**What the task asks:** All lines from the one containing "- [x] Local database storage" down to the one containing "1. Fork the repository", both ends included, are to be given again exactly; omit the rest of the listing below.

**Extracted information:**
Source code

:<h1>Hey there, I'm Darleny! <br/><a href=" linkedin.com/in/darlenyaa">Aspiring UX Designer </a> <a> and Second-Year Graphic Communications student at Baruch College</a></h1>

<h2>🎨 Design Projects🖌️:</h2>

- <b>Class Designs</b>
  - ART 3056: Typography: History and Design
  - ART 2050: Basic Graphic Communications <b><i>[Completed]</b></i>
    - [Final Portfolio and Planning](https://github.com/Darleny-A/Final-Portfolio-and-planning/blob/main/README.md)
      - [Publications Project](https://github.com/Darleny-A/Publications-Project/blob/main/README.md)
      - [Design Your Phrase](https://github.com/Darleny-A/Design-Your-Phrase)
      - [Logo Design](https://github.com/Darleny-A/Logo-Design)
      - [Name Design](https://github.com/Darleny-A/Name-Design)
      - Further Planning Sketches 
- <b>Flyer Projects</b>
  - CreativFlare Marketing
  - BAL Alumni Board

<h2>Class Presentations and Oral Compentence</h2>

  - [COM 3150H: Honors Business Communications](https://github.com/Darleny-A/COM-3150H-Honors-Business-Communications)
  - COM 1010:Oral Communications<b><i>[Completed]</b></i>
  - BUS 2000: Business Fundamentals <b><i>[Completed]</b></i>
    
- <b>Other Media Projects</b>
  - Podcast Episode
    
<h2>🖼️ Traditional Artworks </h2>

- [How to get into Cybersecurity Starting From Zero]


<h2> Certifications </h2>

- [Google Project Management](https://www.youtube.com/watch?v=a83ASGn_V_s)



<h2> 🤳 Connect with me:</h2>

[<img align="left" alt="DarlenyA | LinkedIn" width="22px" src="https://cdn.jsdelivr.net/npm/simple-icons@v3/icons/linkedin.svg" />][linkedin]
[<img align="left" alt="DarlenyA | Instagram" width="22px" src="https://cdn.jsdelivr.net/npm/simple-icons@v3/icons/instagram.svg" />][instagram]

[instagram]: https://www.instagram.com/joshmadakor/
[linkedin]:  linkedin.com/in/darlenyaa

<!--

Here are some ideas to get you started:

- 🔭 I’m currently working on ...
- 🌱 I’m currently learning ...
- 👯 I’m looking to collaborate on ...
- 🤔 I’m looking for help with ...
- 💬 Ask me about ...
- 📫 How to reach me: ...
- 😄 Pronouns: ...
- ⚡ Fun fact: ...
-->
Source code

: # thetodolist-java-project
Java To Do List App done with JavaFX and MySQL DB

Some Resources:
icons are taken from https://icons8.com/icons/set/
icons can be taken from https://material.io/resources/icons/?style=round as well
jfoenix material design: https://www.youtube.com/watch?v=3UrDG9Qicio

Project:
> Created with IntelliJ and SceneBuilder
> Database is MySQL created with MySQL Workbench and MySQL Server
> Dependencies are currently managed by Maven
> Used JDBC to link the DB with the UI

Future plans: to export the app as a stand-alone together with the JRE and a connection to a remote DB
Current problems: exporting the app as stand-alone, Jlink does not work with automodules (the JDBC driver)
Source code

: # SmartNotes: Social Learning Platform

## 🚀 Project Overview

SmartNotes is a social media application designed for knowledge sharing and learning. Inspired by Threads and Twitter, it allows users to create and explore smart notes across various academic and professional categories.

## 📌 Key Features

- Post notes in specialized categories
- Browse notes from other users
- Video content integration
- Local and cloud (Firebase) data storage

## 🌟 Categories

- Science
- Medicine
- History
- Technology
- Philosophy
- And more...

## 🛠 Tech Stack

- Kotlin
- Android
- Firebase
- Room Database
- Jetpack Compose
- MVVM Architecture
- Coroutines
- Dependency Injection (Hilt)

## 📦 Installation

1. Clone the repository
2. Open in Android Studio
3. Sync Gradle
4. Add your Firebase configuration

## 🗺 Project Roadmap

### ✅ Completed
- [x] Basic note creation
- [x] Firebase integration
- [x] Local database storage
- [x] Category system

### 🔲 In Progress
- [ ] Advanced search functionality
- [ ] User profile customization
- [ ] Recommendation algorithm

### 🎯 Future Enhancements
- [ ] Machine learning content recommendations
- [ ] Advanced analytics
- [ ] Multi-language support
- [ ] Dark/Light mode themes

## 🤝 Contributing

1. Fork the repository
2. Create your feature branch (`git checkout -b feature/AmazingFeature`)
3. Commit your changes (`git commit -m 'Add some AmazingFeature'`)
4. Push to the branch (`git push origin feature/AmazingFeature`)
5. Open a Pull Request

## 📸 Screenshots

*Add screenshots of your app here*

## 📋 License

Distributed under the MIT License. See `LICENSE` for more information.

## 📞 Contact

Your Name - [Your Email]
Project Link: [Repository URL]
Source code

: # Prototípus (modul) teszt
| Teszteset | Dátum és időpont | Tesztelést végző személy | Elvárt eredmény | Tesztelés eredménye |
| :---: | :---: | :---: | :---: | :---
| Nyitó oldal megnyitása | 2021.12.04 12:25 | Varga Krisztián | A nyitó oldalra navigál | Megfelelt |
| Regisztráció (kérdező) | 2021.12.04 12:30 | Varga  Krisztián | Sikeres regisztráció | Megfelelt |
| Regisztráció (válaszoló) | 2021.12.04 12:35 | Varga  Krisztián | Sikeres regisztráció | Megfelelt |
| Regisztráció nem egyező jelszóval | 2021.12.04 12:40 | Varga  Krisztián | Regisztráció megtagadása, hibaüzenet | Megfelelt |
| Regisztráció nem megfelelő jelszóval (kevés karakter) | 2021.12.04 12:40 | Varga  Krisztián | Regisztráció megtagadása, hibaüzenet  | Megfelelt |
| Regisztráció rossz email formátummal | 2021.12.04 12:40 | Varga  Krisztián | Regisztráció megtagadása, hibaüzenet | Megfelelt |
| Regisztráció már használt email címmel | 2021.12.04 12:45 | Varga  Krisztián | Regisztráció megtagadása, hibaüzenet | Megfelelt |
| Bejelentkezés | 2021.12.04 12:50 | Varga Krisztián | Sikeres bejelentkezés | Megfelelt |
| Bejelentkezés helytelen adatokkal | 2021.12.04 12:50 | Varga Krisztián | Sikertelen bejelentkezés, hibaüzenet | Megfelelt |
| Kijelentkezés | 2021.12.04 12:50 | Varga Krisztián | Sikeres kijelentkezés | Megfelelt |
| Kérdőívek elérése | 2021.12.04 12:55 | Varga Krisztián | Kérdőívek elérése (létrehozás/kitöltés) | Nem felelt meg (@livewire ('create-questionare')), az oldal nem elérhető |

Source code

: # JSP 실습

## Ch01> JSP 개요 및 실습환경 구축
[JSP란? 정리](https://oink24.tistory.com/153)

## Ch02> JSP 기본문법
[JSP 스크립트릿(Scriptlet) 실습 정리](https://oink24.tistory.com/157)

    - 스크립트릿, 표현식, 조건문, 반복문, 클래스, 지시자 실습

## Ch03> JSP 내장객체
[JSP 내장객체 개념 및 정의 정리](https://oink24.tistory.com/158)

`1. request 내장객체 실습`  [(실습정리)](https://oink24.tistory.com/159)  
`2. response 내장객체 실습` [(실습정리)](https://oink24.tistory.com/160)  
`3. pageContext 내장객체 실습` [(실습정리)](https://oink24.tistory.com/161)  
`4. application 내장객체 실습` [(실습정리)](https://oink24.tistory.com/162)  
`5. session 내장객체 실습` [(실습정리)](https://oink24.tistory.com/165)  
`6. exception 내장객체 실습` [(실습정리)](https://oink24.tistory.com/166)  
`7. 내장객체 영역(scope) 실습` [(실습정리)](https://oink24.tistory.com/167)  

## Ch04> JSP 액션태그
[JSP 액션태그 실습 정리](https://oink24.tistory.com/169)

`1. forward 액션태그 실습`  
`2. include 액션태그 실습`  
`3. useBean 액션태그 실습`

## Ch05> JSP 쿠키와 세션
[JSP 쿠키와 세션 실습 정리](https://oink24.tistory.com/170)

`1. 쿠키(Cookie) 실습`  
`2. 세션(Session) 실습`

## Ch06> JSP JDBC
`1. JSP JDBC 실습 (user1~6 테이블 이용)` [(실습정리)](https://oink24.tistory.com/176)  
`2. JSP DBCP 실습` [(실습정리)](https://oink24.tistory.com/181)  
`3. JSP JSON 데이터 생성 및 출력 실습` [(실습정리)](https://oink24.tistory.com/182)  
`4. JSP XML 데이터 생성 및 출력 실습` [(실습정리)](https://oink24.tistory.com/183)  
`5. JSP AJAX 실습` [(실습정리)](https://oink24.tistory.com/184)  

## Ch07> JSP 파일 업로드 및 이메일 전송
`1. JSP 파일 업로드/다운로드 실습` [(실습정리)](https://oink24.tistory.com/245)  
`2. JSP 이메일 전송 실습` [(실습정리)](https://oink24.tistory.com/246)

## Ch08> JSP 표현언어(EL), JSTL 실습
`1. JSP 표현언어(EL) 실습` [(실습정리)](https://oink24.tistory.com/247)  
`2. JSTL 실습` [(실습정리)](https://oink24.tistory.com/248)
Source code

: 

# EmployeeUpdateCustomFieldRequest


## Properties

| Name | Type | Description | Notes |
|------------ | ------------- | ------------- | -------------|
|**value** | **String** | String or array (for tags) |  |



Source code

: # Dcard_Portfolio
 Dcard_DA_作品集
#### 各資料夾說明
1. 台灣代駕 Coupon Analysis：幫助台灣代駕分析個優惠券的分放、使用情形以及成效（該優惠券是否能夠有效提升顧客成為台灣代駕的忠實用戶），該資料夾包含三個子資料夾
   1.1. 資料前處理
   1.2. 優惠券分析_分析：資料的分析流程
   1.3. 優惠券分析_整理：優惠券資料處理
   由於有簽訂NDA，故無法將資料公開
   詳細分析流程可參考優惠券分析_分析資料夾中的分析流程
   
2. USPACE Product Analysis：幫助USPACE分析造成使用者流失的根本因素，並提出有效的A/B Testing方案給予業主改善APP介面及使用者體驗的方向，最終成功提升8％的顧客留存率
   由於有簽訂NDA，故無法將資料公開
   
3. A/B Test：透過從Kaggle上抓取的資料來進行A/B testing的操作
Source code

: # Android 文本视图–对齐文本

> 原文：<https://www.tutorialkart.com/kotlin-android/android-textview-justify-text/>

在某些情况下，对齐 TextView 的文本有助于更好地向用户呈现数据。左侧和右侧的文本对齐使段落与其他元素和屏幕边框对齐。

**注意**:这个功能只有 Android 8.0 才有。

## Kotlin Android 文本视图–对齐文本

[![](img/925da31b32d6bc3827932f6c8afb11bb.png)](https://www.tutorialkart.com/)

**Output of the task:**
- [x] Local database storage
- [x] Category system

### 🔲 In Progress
- [ ] Advanced search functionality
- [ ] User profile customization
- [ ] Recommendation algorithm

### 🎯 Future Enhancements
- [ ] Machine learning content recommendations
- [ ] Advanced analytics
- [ ] Multi-language support
- [ ] Dark/Light mode themes

## 🤝 Contributing

1. Fork the repository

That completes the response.